— Description of the task —
When the line containing "18 joystick/button positions" is found in the data below, copy it and each line after it through the line containing "Too many states", exactly and with no others.

Entries taken from a collection
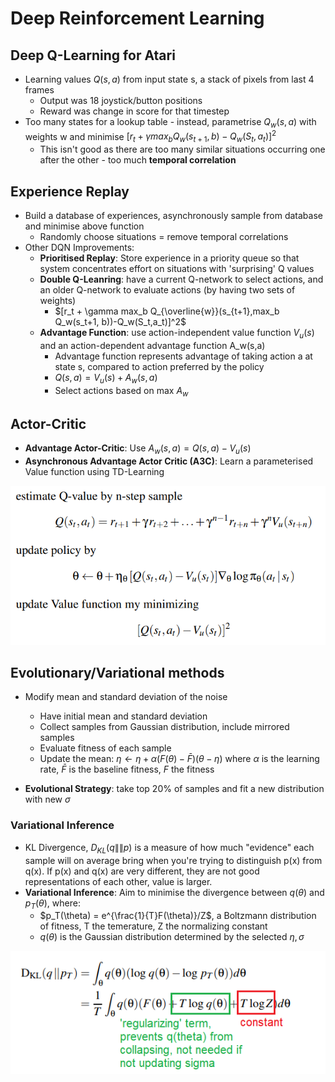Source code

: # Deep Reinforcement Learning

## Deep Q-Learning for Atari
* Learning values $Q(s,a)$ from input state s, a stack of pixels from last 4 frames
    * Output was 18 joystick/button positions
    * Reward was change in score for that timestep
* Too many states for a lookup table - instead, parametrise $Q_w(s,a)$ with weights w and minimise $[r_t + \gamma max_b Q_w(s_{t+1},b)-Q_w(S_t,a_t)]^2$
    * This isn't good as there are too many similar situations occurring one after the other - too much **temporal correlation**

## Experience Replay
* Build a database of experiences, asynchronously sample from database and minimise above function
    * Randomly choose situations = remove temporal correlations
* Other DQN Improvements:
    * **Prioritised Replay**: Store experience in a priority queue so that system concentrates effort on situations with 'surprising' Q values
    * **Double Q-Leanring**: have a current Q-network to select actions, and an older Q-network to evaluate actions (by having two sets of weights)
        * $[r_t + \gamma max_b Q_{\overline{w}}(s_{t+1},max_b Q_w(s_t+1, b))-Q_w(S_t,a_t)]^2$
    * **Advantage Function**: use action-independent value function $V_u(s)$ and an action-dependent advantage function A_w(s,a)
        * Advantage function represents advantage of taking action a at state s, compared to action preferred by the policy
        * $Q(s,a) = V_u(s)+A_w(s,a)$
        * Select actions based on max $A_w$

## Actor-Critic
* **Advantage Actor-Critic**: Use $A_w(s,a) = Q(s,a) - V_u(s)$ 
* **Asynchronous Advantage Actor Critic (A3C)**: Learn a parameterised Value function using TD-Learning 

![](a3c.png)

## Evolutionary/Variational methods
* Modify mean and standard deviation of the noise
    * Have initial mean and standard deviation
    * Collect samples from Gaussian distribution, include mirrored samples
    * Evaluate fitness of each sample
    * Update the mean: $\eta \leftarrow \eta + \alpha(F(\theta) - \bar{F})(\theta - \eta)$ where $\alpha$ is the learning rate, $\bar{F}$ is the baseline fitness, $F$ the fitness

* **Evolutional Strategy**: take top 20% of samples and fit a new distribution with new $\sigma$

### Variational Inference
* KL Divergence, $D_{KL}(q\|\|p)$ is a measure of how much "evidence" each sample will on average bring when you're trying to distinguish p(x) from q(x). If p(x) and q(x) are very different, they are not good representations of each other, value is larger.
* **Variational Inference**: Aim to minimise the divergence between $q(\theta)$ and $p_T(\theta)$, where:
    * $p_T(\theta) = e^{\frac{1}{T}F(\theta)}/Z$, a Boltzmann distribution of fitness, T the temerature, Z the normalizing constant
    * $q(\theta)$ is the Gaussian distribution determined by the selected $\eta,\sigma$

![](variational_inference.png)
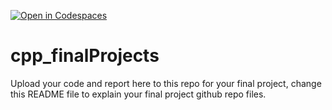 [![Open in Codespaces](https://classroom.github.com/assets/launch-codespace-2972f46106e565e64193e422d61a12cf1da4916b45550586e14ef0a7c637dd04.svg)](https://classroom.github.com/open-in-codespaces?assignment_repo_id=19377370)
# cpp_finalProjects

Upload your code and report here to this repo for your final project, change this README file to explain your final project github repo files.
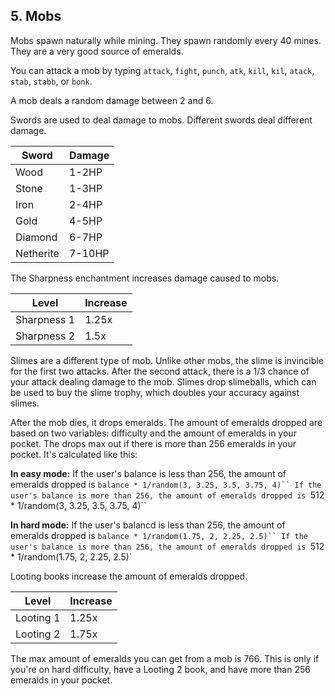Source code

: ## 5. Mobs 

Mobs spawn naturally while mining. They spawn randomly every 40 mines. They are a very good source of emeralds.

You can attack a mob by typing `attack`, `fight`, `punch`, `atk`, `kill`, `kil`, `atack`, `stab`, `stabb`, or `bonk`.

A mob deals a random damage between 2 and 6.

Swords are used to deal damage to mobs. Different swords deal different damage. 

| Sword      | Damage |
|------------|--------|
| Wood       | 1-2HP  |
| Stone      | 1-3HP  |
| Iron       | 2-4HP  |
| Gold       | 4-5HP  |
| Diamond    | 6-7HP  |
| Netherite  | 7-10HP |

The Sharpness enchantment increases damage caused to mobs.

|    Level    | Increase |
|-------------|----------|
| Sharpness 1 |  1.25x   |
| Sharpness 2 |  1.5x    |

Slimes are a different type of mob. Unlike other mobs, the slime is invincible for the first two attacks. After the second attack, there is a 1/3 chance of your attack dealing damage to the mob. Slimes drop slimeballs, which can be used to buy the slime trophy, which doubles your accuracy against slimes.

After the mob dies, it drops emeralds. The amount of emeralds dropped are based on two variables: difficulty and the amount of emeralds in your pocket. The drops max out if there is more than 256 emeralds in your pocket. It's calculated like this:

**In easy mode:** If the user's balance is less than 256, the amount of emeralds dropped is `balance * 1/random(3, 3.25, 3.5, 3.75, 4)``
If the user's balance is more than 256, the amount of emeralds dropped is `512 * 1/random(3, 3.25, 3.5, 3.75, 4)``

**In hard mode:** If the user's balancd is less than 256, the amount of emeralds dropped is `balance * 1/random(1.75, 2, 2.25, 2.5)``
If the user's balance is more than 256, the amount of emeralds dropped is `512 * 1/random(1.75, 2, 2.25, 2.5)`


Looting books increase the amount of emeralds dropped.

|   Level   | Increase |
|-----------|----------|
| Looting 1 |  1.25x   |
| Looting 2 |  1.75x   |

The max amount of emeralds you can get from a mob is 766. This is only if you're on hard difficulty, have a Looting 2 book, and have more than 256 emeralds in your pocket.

— Response area —
    * Output was 18 joystick/button positions
    * Reward was change in score for that timestep
* Too many states for a lookup table - instead, parametrise $Q_w(s,a)$ with weights w and minimise $[r_t + \gamma max_b Q_w(s_{t+1},b)-Q_w(S_t,a_t)]^2$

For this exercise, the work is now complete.